**TO DO**
In the records below, find the line containing "The project is under development now.*", then extract that line and all subsequent lines exactly, leaving out everything else.

**EXTRACTED ENTRIES**
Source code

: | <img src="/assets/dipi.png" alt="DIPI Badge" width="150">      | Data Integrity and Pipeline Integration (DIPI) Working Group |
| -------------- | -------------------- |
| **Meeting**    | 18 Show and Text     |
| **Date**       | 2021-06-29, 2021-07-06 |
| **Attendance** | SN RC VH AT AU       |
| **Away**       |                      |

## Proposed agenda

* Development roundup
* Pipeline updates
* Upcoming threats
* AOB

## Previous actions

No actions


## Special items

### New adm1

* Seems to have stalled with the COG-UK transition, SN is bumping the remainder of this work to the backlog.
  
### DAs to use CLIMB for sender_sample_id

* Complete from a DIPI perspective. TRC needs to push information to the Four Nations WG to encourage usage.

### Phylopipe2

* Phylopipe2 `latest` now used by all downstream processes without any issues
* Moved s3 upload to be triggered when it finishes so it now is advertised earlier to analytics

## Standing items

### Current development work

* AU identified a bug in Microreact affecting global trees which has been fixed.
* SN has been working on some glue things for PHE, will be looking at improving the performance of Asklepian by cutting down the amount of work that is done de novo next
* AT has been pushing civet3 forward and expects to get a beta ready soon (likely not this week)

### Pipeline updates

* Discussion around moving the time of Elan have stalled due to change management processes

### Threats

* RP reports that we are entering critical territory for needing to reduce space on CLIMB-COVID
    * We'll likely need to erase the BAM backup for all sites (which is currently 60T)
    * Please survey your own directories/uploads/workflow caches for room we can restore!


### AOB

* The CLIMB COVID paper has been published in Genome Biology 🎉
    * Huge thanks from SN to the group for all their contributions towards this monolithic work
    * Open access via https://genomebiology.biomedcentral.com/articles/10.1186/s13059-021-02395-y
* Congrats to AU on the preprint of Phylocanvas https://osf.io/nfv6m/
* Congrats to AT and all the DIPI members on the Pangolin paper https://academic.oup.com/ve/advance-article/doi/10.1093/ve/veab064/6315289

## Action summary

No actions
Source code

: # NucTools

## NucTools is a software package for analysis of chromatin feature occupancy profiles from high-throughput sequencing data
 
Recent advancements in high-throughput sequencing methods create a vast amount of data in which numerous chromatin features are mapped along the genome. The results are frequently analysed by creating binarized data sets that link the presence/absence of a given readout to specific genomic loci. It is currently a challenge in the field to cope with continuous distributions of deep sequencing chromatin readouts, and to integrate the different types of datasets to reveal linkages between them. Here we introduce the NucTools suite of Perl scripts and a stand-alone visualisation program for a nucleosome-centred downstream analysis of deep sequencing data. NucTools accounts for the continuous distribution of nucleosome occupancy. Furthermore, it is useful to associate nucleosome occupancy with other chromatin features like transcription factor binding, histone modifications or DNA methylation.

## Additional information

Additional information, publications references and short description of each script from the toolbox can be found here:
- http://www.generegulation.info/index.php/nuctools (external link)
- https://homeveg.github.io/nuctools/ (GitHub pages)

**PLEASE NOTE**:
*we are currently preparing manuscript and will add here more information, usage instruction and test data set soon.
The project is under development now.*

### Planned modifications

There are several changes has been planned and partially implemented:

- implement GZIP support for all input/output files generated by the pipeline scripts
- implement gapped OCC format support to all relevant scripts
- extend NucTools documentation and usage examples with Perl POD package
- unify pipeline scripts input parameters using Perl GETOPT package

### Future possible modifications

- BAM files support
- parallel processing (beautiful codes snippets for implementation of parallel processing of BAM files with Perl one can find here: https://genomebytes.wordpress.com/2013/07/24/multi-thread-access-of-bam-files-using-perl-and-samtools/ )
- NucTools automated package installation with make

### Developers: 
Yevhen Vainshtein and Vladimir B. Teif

**RESPONSE BOX**
The project is under development now.*

### Planned modifications

There are several changes has been planned and partially implemented:

- implement GZIP support for all input/output files generated by the pipeline scripts
- implement gapped OCC format support to all relevant scripts
- extend NucTools documentation and usage examples with Perl POD package
- unify pipeline scripts input parameters using Perl GETOPT package

### Future possible modifications

- BAM files support
- parallel processing (beautiful codes snippets for implementation of parallel processing of BAM files with Perl one can find here: https://genomebytes.wordpress.com/2013/07/24/multi-thread-access-of-bam-files-using-perl-and-samtools/ )
- NucTools automated package installation with make

### Developers: 
Yevhen Vainshtein and Vladimir B. Teif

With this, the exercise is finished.